Printed images and computational image recognition

This weekend I bought a print at my local antiques and vintage market. It is a George Cruikshank satire, etched in 1849 that was published as part of The Comic Almanack 1850. It is called As it Ought to Be Or The Ladies Trying a Contemptible Scoundrel for a “Breach of Promise” and it satirises the women’s rights movement by constructing a fantasy: a “Queen’s” iteration of the Court of the King’s Bench, a fixture of the English legal system. Despite studying the Cruikshank family for some years, this is the first Cruikshank print that I’ve purchased (they can be rather expensive). What I like about this one is a) that it came from a book and so is a nice example of the multi-modal print publishing that grew in England after the 1820s, and b) that it has very simple colouring that differs from other copies, such as one at the Victoria & Albert Museum, and so reminds us (and my students!) that prints in this period were not ‘reproductions’ as we think of them, that they were unique objects produced though craft-like processes rather than exact replicas.

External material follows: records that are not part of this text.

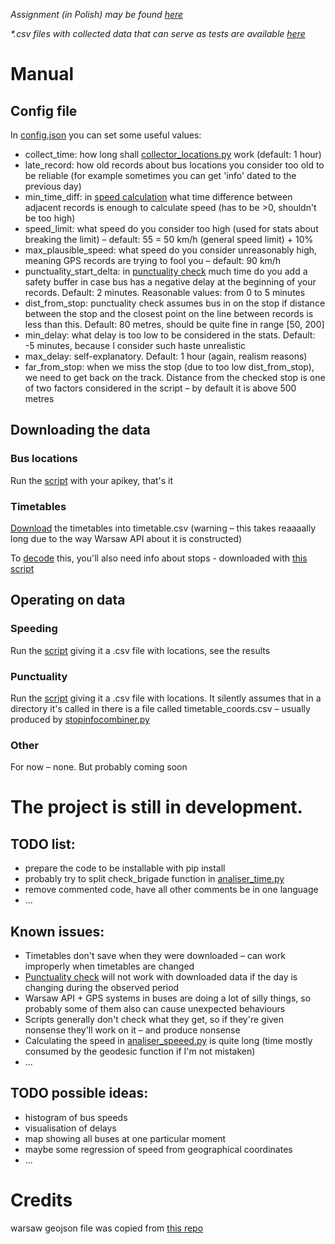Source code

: _Assignment (in Polish) may be found [here](assignment.md)_

_*.csv files with collected data that can serve as tests are available [here](https://drive.google.com/drive/folders/1dAod8YH3OrEe4XnB0qQPPMz5AHxWntuR?usp=sharing)_

# Manual
## Config file
In [config.json](config.json) you can set some useful values:
- collect_time: how long shall [collector_locations.py](collector_locations.py) work (default: 1 hour)
- late_record: how old records about bus locations you consider too old to be reliable (for example sometimes you can get 'info' dated to the previous day)
- min_time_diff: in [speed calculation](analiser_speed.py) what time difference between adjacent records is enough to calculate speed (has to be >0, shouldn't be too high)
- speed_limit: what speed do you consider too high (used for stats about breaking the limit) – default: 55 = 50 km/h (general speed limit) + 10%
- max_plausible_speed: what speed do you consider unreasonably high, meaning GPS records are trying to fool you – default: 90 km/h
- punctuality_start_delta: in [punctuality check](analiser_time.py) much time do you add a safety buffer in case bus has a negative delay at the beginning of your records.
Default: 2 minutes. Reasonable values: from 0 to 5 minutes
- dist_from_stop: punctuality check assumes bus in on the stop if distance between the stop and the closest point on the line between records is less than this. Default: 80 metres, should be quite fine in range [50, 200]
- min_delay: what delay is too low to be considered in the stats. Default: -5 minutes, because I consider such haste unrealistic
- max_delay: self-explanatory. Default: 1 hour (again, realism reasons)
- far_from_stop: when we miss the stop (due to too low dist_from_stop), we need to get back on the track. Distance from the checked stop is one of two factors considered in the script – by default it is above 500 metres
## Downloading the data
### Bus locations
Run the [script](collector_locations.py) with your apikey, that's it
### Timetables
[Download](collector_timetable.py) the timetables into timetable.csv (warning – this takes reaaaally long due to the way Warsaw API about it is constructed)

To [decode](stopinfocombiner.py) this, you'll also need info about stops - downloaded with [this script](collector_locations.py)
## Operating on data
### Speeding
Run the [script](analiser_speed.py) giving it a .csv file with locations, see the results
### Punctuality
Run the [script](analiser_time.py) giving it a .csv file with locations. It silently assumes that in a directory it's called
in there is a file called timetable_coords.csv – usually produced by [stopinfocombiner.py](stopinfocombiner.py)
### Other
For now – none. But probably coming soon

# The project is still in development.

## TODO list:
- prepare the code to be installable with pip install
- probably try to split check_brigade function in [analiser_time.py](analiser_time.py)
- remove commented code, have all other comments be in one language
- ...

## Known issues:
- Timetables don't save when they were downloaded – can work improperly when timetables are changed
- [Punctuality check](analiser_time.py) will not work with downloaded data if the day is changing during the observed period
- Warsaw API + GPS systems in buses are doing a lot of silly things, so probably some of them also can cause unexpected behaviours
- Scripts generally don't check what they get, so if they're given nonsense they'll work on it – and produce nonsense
- Calculating the speed in [analiser_speeed.py](analiser_speed.py) is quite long (time mostly consumed by the geodesic function if I'm not mistaken)
- ...


## TODO possible ideas:
- histogram of bus speeds
- visualisation of delays
- map showing all buses at one particular moment
- maybe some regression of speed from geographical coordinates
- ...

# Credits
warsaw geojson file was copied from [this repo](https://github.com/andilabs/warszawa-dzielnice-geojson)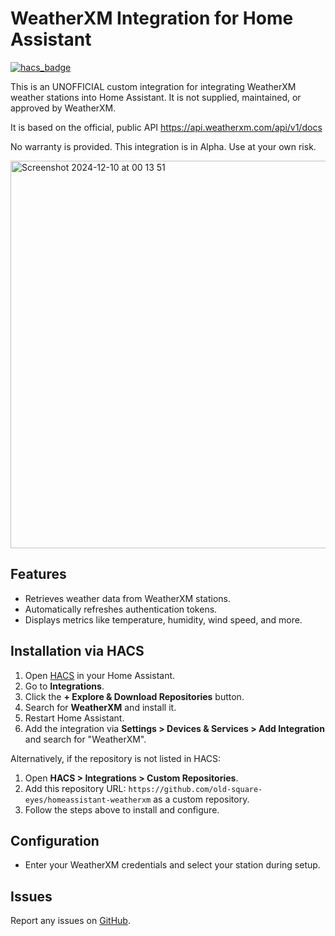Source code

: # WeatherXM Integration for Home Assistant

[![hacs_badge](https://img.shields.io/badge/HACS-Custom-orange.svg?style=for-the-badge)](https://hacs.xyz/)

This is an UNOFFICIAL custom integration for integrating WeatherXM weather stations into Home Assistant. It is not supplied, maintained, or approved by WeatherXM.

It is based on the official, public API https://api.weatherxm.com/api/v1/docs

No warranty is provided. This integration is in Alpha. Use at your own risk.

<img width="620" alt="Screenshot 2024-12-10 at 00 13 51" src="https://github.com/user-attachments/assets/e2f2982e-1868-4e36-b688-f9037fda15ac">

## Features
- Retrieves weather data from WeatherXM stations.
- Automatically refreshes authentication tokens.
- Displays metrics like temperature, humidity, wind speed, and more.

## Installation via HACS
1. Open [HACS](https://hacs.xyz/) in your Home Assistant.
2. Go to **Integrations**.
3. Click the **+ Explore & Download Repositories** button.
4. Search for **WeatherXM** and install it.
5. Restart Home Assistant.
6. Add the integration via **Settings > Devices & Services > Add Integration** and search for "WeatherXM".

Alternatively, if the repository is not listed in HACS:
1. Open **HACS > Integrations > Custom Repositories**.
2. Add this repository URL: `https://github.com/old-square-eyes/homeassistant-weatherxm` as a custom repository.
3. Follow the steps above to install and configure.

## Configuration
- Enter your WeatherXM credentials and select your station during setup.

## Issues
Report any issues on [GitHub](https://github.com/old-square-eyes/homeassistant-weatherxm/issues).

IMG_20160807_131836(1)Today I put a digital copy of that print on Wikimedia Commons. Also today, I figured out how to run Pastec, a tool that can be used to search for duplicate and near duplicate images in a corpus of digital images held locally. This was a tricky one to get running: it required me to configure a virtual machine (mostly because I don’t have a native Ubuntu machine at the moment), normalise some data, adapt some scripts good people (Ryan Baumann, Shawn Graham, Matthew Lincoln) had generously shared, and work out enough Ruby to figure out the syntax for running a .rb script. I’d started all this last week, since when I’d mostly failed repeatedly, but with each fail I learnt a little more about shell scripting, programming languages, and trace backs. I’ve distilled this all into guide called ‘Getting Pastec up and running‘ because documenting a process like this is the best hope I have of remembering it and building on it. I hope you find it useful as well.

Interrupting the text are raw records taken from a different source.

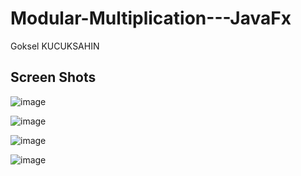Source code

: # Modular-Multiplication---JavaFx
Goksel KUCUKSAHIN

## Screen Shots
![image](https://user-images.githubusercontent.com/33639948/69638713-464a2c80-106c-11ea-911b-beb59321fa6b.png)

![image](https://user-images.githubusercontent.com/33639948/69638714-46e2c300-106c-11ea-9af6-c38b5b227a7f.png)

![image](https://user-images.githubusercontent.com/33639948/69638716-477b5980-106c-11ea-97a0-e63b4dc078de.png)

![image](https://user-images.githubusercontent.com/33639948/69638717-477b5980-106c-11ea-882f-fd0266371907.png)
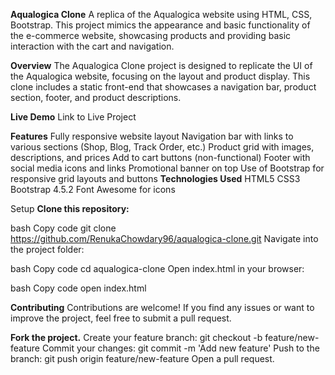 **Aqualogica Clone**
A replica of the Aqualogica website using HTML, CSS, Bootstrap. This project mimics the appearance and basic functionality of the e-commerce website, showcasing products and providing basic interaction with the cart and navigation.


**Overview**
The Aqualogica Clone project is designed to replicate the UI of the Aqualogica website, focusing on the layout and product display. This clone includes a static front-end that showcases a navigation bar, product section, footer, and product descriptions.

**Live Demo**
Link to Live Project

**Features**
Fully responsive website layout
Navigation bar with links to various sections (Shop, Blog, Track Order, etc.)
Product grid with images, descriptions, and prices
Add to cart buttons (non-functional)
Footer with social media icons and links
Promotional banner on top
Use of Bootstrap for responsive grid layouts and buttons
**Technologies Used**
HTML5
CSS3
Bootstrap 4.5.2
Font Awesome for icons

Setup
**Clone this repository:**

bash
Copy code
git clone https://github.com/RenukaChowdary96/aqualogica-clone.git
Navigate into the project folder:

bash
Copy code
cd aqualogica-clone
Open index.html in your browser:

bash
Copy code
open index.html

**Contributing**
Contributions are welcome! If you find any issues or want to improve the project, feel free to submit a pull request.

**Fork the project.**
Create your feature branch: git checkout -b feature/new-feature
Commit your changes: git commit -m 'Add new feature'
Push to the branch: git push origin feature/new-feature
Open a pull request.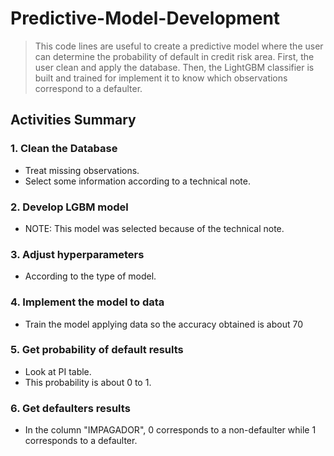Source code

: # Predictive-Model-Development
>This code lines are useful to create a predictive model where the user can determine the probability of default in credit risk area. First, the user clean and apply the database. Then, the LightGBM classifier is built and trained for implement it to know which observations correspond to a defaulter.

## Activities Summary
### 1. Clean the Database 
- Treat missing observations.
- Select some information according to a technical note.

### 2. Develop LGBM model
- NOTE: This model was selected because of the technical note.
### 3. Adjust hyperparameters
- According to the type of model.
### 4. Implement the model to data
- Train the model applying data so the accuracy obtained is about 70
### 5. Get probability of default results
- Look at PI table.
- This probability is about 0 to 1.
### 6. Get defaulters results
- In the column "IMPAGADOR", 0 corresponds to a non-defaulter while 1 corresponds to a defaulter.
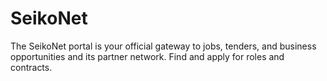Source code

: # SeikoNet
The SeikoNet portal is your official gateway to jobs, tenders, and business opportunities  and its partner network. Find and apply for roles and contracts.
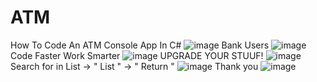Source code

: # ATM
How To Code An ATM Console App In C# 
![image](https://github.com/HusanjonDeveloper/ATM/assets/120047912/3e5be3b4-7374-42d2-b620-0f83c56c9e1f)
Bank Users
![image](https://github.com/HusanjonDeveloper/ATM/assets/120047912/773cdb86-a632-4b2b-998f-be7125d6e305)
Code Faster Work Smarter 
![image](https://github.com/HusanjonDeveloper/ATM/assets/120047912/7fe0fcc9-046d-44e7-9ea3-7e420e4bc251)
UPGRADE YOUR STUUF!
![image](https://github.com/HusanjonDeveloper/ATM/assets/120047912/a49d5e0f-3581-4466-a7b3-91dbccf4be3d)
Search for in List -> " List " -> " Return " 
![image](https://github.com/HusanjonDeveloper/ATM/assets/120047912/4ed63a77-1df3-458f-b502-66b33f8e3e94)
Thank you 
![image](https://github.com/HusanjonDeveloper/ATM/assets/120047912/17567aa9-2054-4249-acb1-bfe983073ea1)
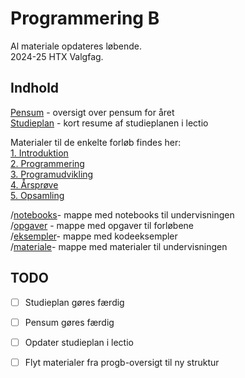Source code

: # Programmering B
Al materiale opdateres løbende.  
2024-25 HTX Valgfag.

## Indhold
[Pensum](pensum.md) - oversigt over pensum for året  
[Studieplan](studieplan/0-studieplan.md) - kort resume af studieplanen i lectio

Materialer til de enkelte forløb findes her:   
[1. Introduktion](studieplan/1-introduktion.md)  
[2. Programmering](studieplan/2-programmering.md)  
[3. Programudvikling](studieplan/3-programudvikling.md)  
[4. Årsprøve](studieplan/4-aarsproeve.md)  
[5. Opsamling](studieplan/5-opsamling.md)

/[notebooks](/notebooks)- mappe med notebooks til undervisningen  
/[opgaver](/opgaver) - mappe med opgaver til forløbene  
/[eksempler](/eksempler)- mappe med kodeeksempler  
/[materiale](/materiale)- mappe med materialer til undervisningen


## TODO
- [ ] Studieplan gøres færdig
- [ ] Pensum gøres færdig
- [ ] Opdater studieplan i lectio
- [ ] Flyt materialer fra progb-oversigt til ny struktur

As part of the Pastec guide I’ve posted an output from running the tool over some test data. Examination of this output shows that Pastec can indeed find not only exact replicas of images (as in, the same file with a different file name) but also reuses of the same woodblock on a different page, printed at a slightly different angle, with subtly different inking, and even more subtle degradation in the printing block. This brings me back to Cruikshank and As It Ought To Be. For some time I’ve been interested in the versions of printed images, specifically satirical images, that entered the London marketplace circa 1750 to 1850 either as single sheets or as book illustrations. I’ve spent many hours in archives and print rooms studying different versions of prints and comparing them with notes on versions in other archives and print rooms. As a result of these activities, I’ve built what I believe to be strong evidence for seeing the processes of making reproducible images as important factors in shaping and constraining artistic agency. Now, having wrangled Pastec into my historian’s toolkit, I can do something I’ve wanted to be able to do for sometime: take a large corpus of digital images, more than I could reasonably work through by hand, and find near duplicates, thus building evidence that can support, complicate, or outright reject my hypothesis.

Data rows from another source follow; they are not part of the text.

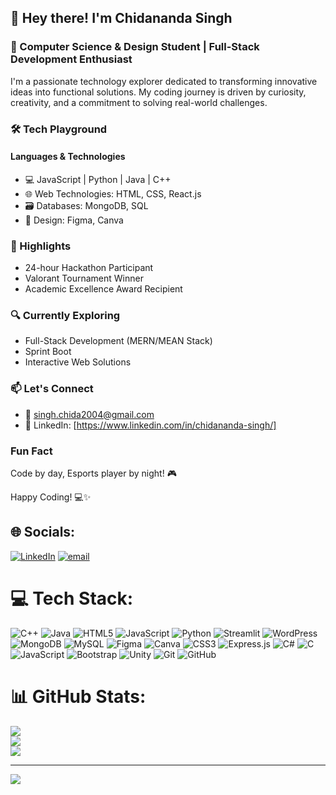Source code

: ## 👋 Hey there! I'm Chidananda Singh

### 🚀 Computer Science & Design Student | Full-Stack Development Enthusiast

I'm a passionate technology explorer dedicated to transforming innovative ideas into functional solutions. My coding journey is driven by curiosity, creativity, and a commitment to solving real-world challenges.

### 🛠 Tech Playground

#### Languages & Technologies
- 💻 JavaScript | Python | Java | C++
- 🌐 Web Technologies: HTML, CSS, React.js
- 🗃 Databases: MongoDB, SQL
- 🎨 Design: Figma, Canva


### 🌟 Highlights
- 24-hour Hackathon Participant
- Valorant Tournament Winner
- Academic Excellence Award Recipient

### 🔍 Currently Exploring
- Full-Stack Development (MERN/MEAN Stack)
- Sprint Boot
- Interactive Web Solutions

### 📫 Let's Connect
- 📧 singh.chida2004@gmail.com
- 💼 LinkedIn: [https://www.linkedin.com/in/chidananda-singh/]

### Fun Fact
Code by day, Esports player by night! 🎮

Happy Coding! 💻✨


## 🌐 Socials:
[![LinkedIn](https://img.shields.io/badge/LinkedIn-%230077B5.svg?logo=linkedin&logoColor=white)](https://linkedin.com/in/chidananda-singh) [![email](https://img.shields.io/badge/Email-D14836?logo=gmail&logoColor=white)](mailto:singh.chida.2004@gmail.com) 

# 💻 Tech Stack:
![C++](https://img.shields.io/badge/c++-%2300599C.svg?style=for-the-badge&logo=c%2B%2B&logoColor=white) ![Java](https://img.shields.io/badge/java-%23ED8B00.svg?style=for-the-badge&logo=openjdk&logoColor=white) ![HTML5](https://img.shields.io/badge/html5-%23E34F26.svg?style=for-the-badge&logo=html5&logoColor=white) ![JavaScript](https://img.shields.io/badge/javascript-%23323330.svg?style=for-the-badge&logo=javascript&logoColor=%23F7DF1E) ![Python](https://img.shields.io/badge/python-3670A0?style=for-the-badge&logo=python&logoColor=ffdd54) ![Streamlit](https://img.shields.io/badge/Streamlit-%23FE4B4B.svg?style=for-the-badge&logo=streamlit&logoColor=white) ![WordPress](https://img.shields.io/badge/WordPress-%23117AC9.svg?style=for-the-badge&logo=WordPress&logoColor=white) ![MongoDB](https://img.shields.io/badge/MongoDB-%234ea94b.svg?style=for-the-badge&logo=mongodb&logoColor=white) ![MySQL](https://img.shields.io/badge/mysql-4479A1.svg?style=for-the-badge&logo=mysql&logoColor=white) ![Figma](https://img.shields.io/badge/figma-%23F24E1E.svg?style=for-the-badge&logo=figma&logoColor=white) ![Canva](https://img.shields.io/badge/Canva-%2300C4CC.svg?style=for-the-badge&logo=Canva&logoColor=white) ![CSS3](https://img.shields.io/badge/css3-%231572B6.svg?style=for-the-badge&logo=css3&logoColor=white) ![Express.js](https://img.shields.io/badge/express.js-%23404d59.svg?style=for-the-badge&logo=express&logoColor=%2361DAFB) ![C#](https://img.shields.io/badge/c%23-%23239120.svg?style=for-the-badge&logo=csharp&logoColor=white) ![C](https://img.shields.io/badge/c-%2300599C.svg?style=for-the-badge&logo=c&logoColor=white) ![JavaScript](https://img.shields.io/badge/javascript-%23323330.svg?style=for-the-badge&logo=javascript&logoColor=%23F7DF1E) ![Bootstrap](https://img.shields.io/badge/bootstrap-%238511FA.svg?style=for-the-badge&logo=bootstrap&logoColor=white) ![Unity](https://img.shields.io/badge/unity-%23000000.svg?style=for-the-badge&logo=unity&logoColor=white) ![Git](https://img.shields.io/badge/git-%23F05033.svg?style=for-the-badge&logo=git&logoColor=white) ![GitHub](https://img.shields.io/badge/github-%23121011.svg?style=for-the-badge&logo=github&logoColor=white)
# 📊 GitHub Stats:
![](https://github-readme-stats.vercel.app/api?username=Chida-singh&theme=dark&hide_border=false&include_all_commits=true&count_private=true)<br/>
![](https://nirzak-streak-stats.vercel.app/?user=Chida-singh&theme=dark&hide_border=false)<br/>
![](https://github-readme-stats.vercel.app/api/top-langs/?username=Chida-singh&theme=dark&hide_border=false&include_all_commits=true&count_private=true&layout=compact)

---
[![](https://visitcount.itsvg.in/api?id=Chida-singh&icon=3&color=10)](https://visitcount.itsvg.in)

<!-- Proudly created with GPRM ( https://gprm.itsvg.in ) -->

Of course before making any claims based on this work, I would need to find out more about what Pastec is doing. It is, after all, taking impression from inked copper plates subsequently hand-coloured and turning them into data, into numbers that are abstractions of reality, abstractions that as Pat Hudson’s evergreen History by Numbers reminds us the historian must ensure are representative of that reality. Nevertheless, I’m pleased – for the second time this summer – to have been able to computationally process a multimedia source for itself, rather than through textual surrogates, to have figured out how to semi-automate and scale my fascination with near duplicates of printed images.